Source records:
+--

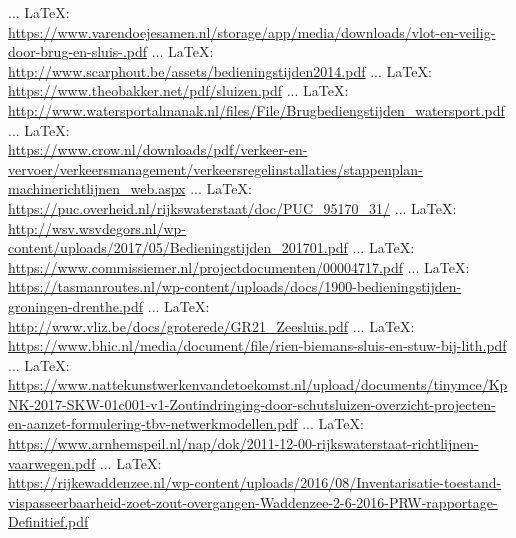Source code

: \begin{thebibliography}{99}
{{{{{{{						%
						 ... \LaTeX:\\ \url{https://www.varendoejesamen.nl/storage/app/media/downloads/vlot-en-veilig-door-brug-en-sluis-.pdf}
						 ... \LaTeX:\\ \url{http://www.scarphout.be/assets/bedieningstijden2014.pdf}
						 ... \LaTeX:\\ \url{https://www.theobakker.net/pdf/sluizen.pdf}
						 ... \LaTeX:\\ \url{http://www.watersportalmanak.nl/files/File/Brugbediengstijden_watersport.pdf}
						 ... \LaTeX:\\ \url{https://www.crow.nl/downloads/pdf/verkeer-en-vervoer/verkeersmanagement/verkeersregelinstallaties/stappenplan-machinerichtlijnen_web.aspx}
						 ... \LaTeX:\\ \url{https://puc.overheid.nl/rijkswaterstaat/doc/PUC_95170_31/}
						 ... \LaTeX:\\ \url{http://wsv.wsvdegors.nl/wp-content/uploads/2017/05/Bedieningstijden_201701.pdf}
						 ... \LaTeX:\\ \url{https://www.commissiemer.nl/projectdocumenten/00004717.pdf}
						 ... \LaTeX:\\ \url{https://tasmanroutes.nl/wp-content/uploads/docs/1900-bedieningstijden-groningen-drenthe.pdf}
						 ... \LaTeX:\\ \url{http://www.vliz.be/docs/groterede/GR21_Zeesluis.pdf}
						 ... \LaTeX:\\ \url{https://www.bhic.nl/media/document/file/rien-biemans-sluis-en-stuw-bij-lith.pdf}
						 ... \LaTeX:\\ \url{https://www.nattekunstwerkenvandetoekomst.nl/upload/documents/tinymce/KpNK-2017-SKW-01c001-v1-Zoutindringing-door-schutsluizen-overzicht-projecten-en-aanzet-formulering-tbv-netwerkmodellen.pdf}
						 ... \LaTeX:\\ \url{https://www.arnhemspeil.nl/nap/dok/2011-12-00-rijkswaterstaat-richtlijnen-vaarwegen.pdf}
						 ... \LaTeX:\\ \url{https://rijkewaddenzee.nl/wp-content/uploads/2016/08/Inventarisatie-toestand-vispasseerbaarheid-zoet-zout-overgangen-Waddenzee-2-6-2016-PRW-rapportage-Definitief.pdf}
}}}}}}}
\end{thebibliography}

+--

Exercise: Lines that hold the word "thebibliography" are the ones to copy from the entries above.

Task response:
: \begin{thebibliography}{99}
\end{thebibliography}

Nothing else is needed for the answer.